Rolling counts based on rolling cohorts

Question

Using Postgres 9.5. Test data:

create temp table rental (
    customer_id smallint
    ,rental_date timestamp without time zone
    ,customer_name text
);

insert into rental values
    (1, '2006-05-01', 'james'),
    (1, '2006-06-01', 'james'),
    (1, '2006-07-01', 'james'),
    (1, '2006-07-02', 'james'),
    (2, '2006-05-02', 'jacinta'),
    (2, '2006-05-03', 'jacinta'),
    (3, '2006-05-04', 'juliet'),
    (3, '2006-07-01', 'juliet'),
    (4, '2006-05-03', 'julia'),
    (4, '2006-06-01', 'julia'),
    (5, '2006-05-05', 'john'),
    (5, '2006-06-01', 'john'),
    (5, '2006-07-01', 'john'),
    (6, '2006-07-01', 'jacob'),
    (7, '2006-07-02', 'jasmine'),
    (7, '2006-07-04', 'jasmine');

I am trying to understand the behaviour of existing customers. I am trying to answer this question:

What is the likelihood of a customer to order again based on when their last order was (current month, previous month (m-1)...to m-12)?

Likelihood is calculated as:

distinct count of people who ordered in current month /
distinct count of people in their cohort.

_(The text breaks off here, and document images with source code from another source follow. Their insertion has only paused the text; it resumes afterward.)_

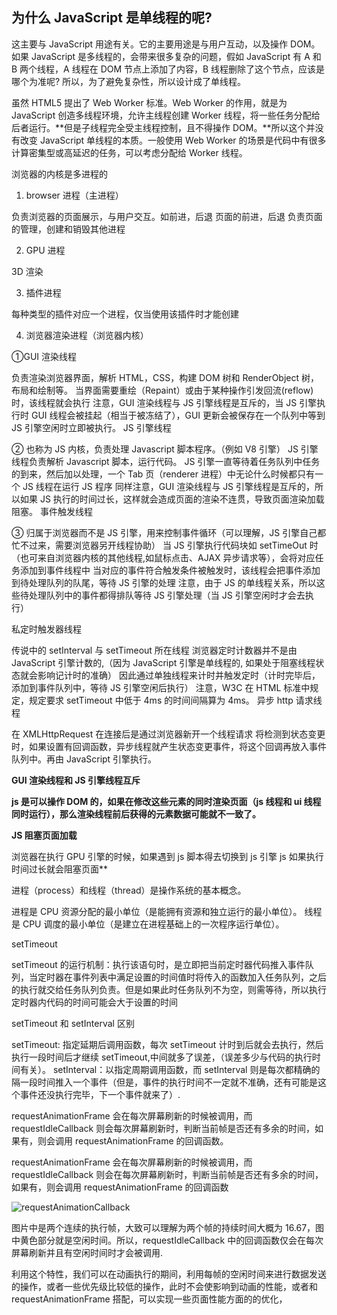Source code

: ## 为什么 JavaScript 是单线程的呢?

这主要与 JavaScript 用途有关。它的主要用途是与用户互动，以及操作 DOM。如果 JavaScript 是多线程的，会带来很多复杂的问题，假如 JavaScript 有 A 和 B 两个线程，A 线程在 DOM 节点上添加了内容，B 线程删除了这个节点，应该是哪个为准呢? 所以，为了避免复杂性，所以设计成了单线程。

虽然 HTML5 提出了 Web Worker 标准。Web Worker 的作用，就是为 JavaScript 创造多线程环境，允许主线程创建 Worker 线程，将一些任务分配给后者运行。**但是子线程完全受主线程控制，且不得操作 DOM。**所以这个并没有改变 JavaScript 单线程的本质。一般使用 Web Worker 的场景是代码中有很多计算密集型或高延迟的任务，可以考虑分配给 Worker 线程。

浏览器的内核是多进程的

1. browser 进程（主进程）

负责浏览器的页面展示，与用户交互。如前进，后退
页面的前进，后退
负责页面的管理，创建和销毁其他进程

2. GPU 进程

3D 渲染

3. 插件进程

每种类型的插件对应一个进程，仅当使用该插件时才能创建

4. 浏览器渲染进程（浏览器内核）

①GUI 渲染线程

负责渲染浏览器界面，解析 HTML，CSS，构建 DOM 树和 RenderObject 树，布局和绘制等。
当界面需要重绘（Repaint）或由于某种操作引发回流(reflow)时，该线程就会执行
注意，GUI 渲染线程与 JS 引擎线程是互斥的，当 JS 引擎执行时 GUI 线程会被挂起（相当于被冻结了），GUI 更新会被保存在一个队列中等到 JS 引擎空闲时立即被执行。
JS 引擎线程

② 也称为 JS 内核，负责处理 Javascript 脚本程序。（例如 V8 引擎）
JS 引擎线程负责解析 Javascript 脚本，运行代码。
JS 引擎一直等待着任务队列中任务的到来，然后加以处理，一个 Tab 页（renderer 进程）中无论什么时候都只有一个 JS 线程在运行 JS 程序
同样注意，GUI 渲染线程与 JS 引擎线程是互斥的，所以如果 JS 执行的时间过长，这样就会造成页面的渲染不连贯，导致页面渲染加载阻塞。
事件触发线程

③ 归属于浏览器而不是 JS 引擎，用来控制事件循环（可以理解，JS 引擎自己都忙不过来，需要浏览器另开线程协助）
当 JS 引擎执行代码块如 setTimeOut 时（也可来自浏览器内核的其他线程,如鼠标点击、AJAX 异步请求等），会将对应任务添加到事件线程中
当对应的事件符合触发条件被触发时，该线程会把事件添加到待处理队列的队尾，等待 JS 引擎的处理
注意，由于 JS 的单线程关系，所以这些待处理队列中的事件都得排队等待 JS 引擎处理（当 JS 引擎空闲时才会去执行）

私定时触发器线程

传说中的 setInterval 与 setTimeout 所在线程
浏览器定时计数器并不是由 JavaScript 引擎计数的,（因为 JavaScript 引擎是单线程的, 如果处于阻塞线程状态就会影响记计时的准确）
因此通过单独线程来计时并触发定时（计时完毕后，添加到事件队列中，等待 JS 引擎空闲后执行）
注意，W3C 在 HTML 标准中规定，规定要求 setTimeout 中低于 4ms 的时间间隔算为 4ms。
异步 http 请求线程

在 XMLHttpRequest 在连接后是通过浏览器新开一个线程请求
将检测到状态变更时，如果设置有回调函数，异步线程就产生状态变更事件，将这个回调再放入事件队列中。再由 JavaScript 引擎执行。

**GUI 渲染线程和 JS 引擎线程互斥**

**js 是可以操作 DOM 的，如果在修改这些元素的同时渲染页面（js 线程和 ui 线程同时运行），那么渲染线程前后获得的元素数据可能就不一致了。**

**JS 阻塞页面加载**

浏览器在执行 GPU 引擎的时候，如果遇到 js 脚本得去切换到 js 引擎
js 如果执行时间过长就会阻塞页面\*\*

进程（process）和线程（thread）是操作系统的基本概念。

进程是 CPU 资源分配的最小单位（是能拥有资源和独立运行的最小单位）。
线程是 CPU 调度的最小单位（是建立在进程基础上的一次程序运行单位）。

setTimeout

setTimeout 的运行机制：执行该语句时，是立即把当前定时器代码推入事件队列，当定时器在事件列表中满足设置的时间值时将传入的函数加入任务队列，之后的执行就交给任务队列负责。但是如果此时任务队列不为空，则需等待，所以执行定时器内代码的时间可能会大于设置的时间

setTimeout 和 setInterval 区别

setTimeout: 指定延期后调用函数，每次 setTimeout 计时到后就会去执行，然后执行一段时间后才继续 setTimeout,中间就多了误差，（误差多少与代码的执行时间有关）。
setInterval：以指定周期调用函数，而 setInterval 则是每次都精确的隔一段时间推入一个事件（但是，事件的执行时间不一定就不准确，还有可能是这个事件还没执行完毕，下一个事件就来了）.

requestAnimationFrame 会在每次屏幕刷新的时候被调用，而 requestIdleCallback 则会每次屏幕刷新时，判断当前帧是否还有多余的时间，如果有，则会调用 requestAnimationFrame 的回调函数。

requestAnimationFrame 会在每次屏幕刷新的时候被调用，而 requestIdleCallback 则会在每次屏幕刷新时，判断当前帧是否还有多余的时间，如果有，则会调用 requestAnimationFrame 的回调函数

![requestAnimationCallback](picture/requestAnimationFrame和setTimeout/2022-05-26-21-38-22.png)

图片中是两个连续的执行帧，大致可以理解为两个帧的持续时间大概为 16.67，图中黄色部分就是空闲时间。所以，requestIdleCallback 中的回调函数仅会在每次屏幕刷新并且有空闲时间时才会被调用.

利用这个特性，我们可以在动画执行的期间，利用每帧的空闲时间来进行数据发送的操作，或者一些优先级比较低的操作，此时不会使影响到动画的性能，或者和 requestAnimationFrame 搭配，可以实现一些页面性能方面的的优化，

Thus, I need to generate a table that lists a count of the people who ordered in the current month, who belong in a given cohort.

Thus, what are the rules for being in a cohort?

- current month cohort: >1 order in month OR (1 order in month given no previous orders)
- m-1 cohort: <=1 order in current month and >=1 order in m-1
- m-2 cohort: <=1 order in current month and 0 orders in m-1 and >=1 order in m-2
- etc

I am using the DVD Store database as sample data to develop the query: http://linux.dell.com/dvdstore/

Here is an example of cohort rules and aggregations, based on July being the "month's orders being analysed" (please notice: the "month's orders being analysed" column is the first column in the 'Desired output' table below):

customer_id | jul-16| jun-16| may-16|
------------|-------|-------|-------|
james       | 1  1  | 1     | 1     | <- member of jul cohort, made order in jul
jasmine     | 1  1  |       |       | <- member of jul cohort, made order in jul
jacob       | 1     |       |       | <- member of jul cohort, did NOT make order in jul
john        | 1     | 1     | 1     | <- member of jun cohort, made order in jul
julia       |       | 1     | 1     | <- member of jun cohort, did NOT make order in jul
juliet      | 1     |       | 1     | <- member of may cohort, made order in jul
jacinta     |       |       | 1 1   | <- member of may cohort, did NOT make order in jul

This data would output the following table:

--where m = month's orders being analysed

month's orders |how many people |how many people from  |how many people   |how many people from    |how many people   |how many people from    |
being analysed |are in cohort m |cohort m ordered in m |are in cohort m-1 |cohort m-1 ordered in m |are in cohort m-2 |cohort m-2 ordered in m |...m-12
---------------|----------------|----------------------|------------------|------------------------|------------------|------------------------|
may-16         |5               |1                     |                  |                        |                  |                        |
jun-16         |                |                      |5                 |3                       |                  |                        |
jul-16         |3               |2                     |2                 |1                       |2                 |1                       |

My attempts so far have been on variations of:

generate_series()

and

row_number() over (partition by customer_id order by rental_id desc)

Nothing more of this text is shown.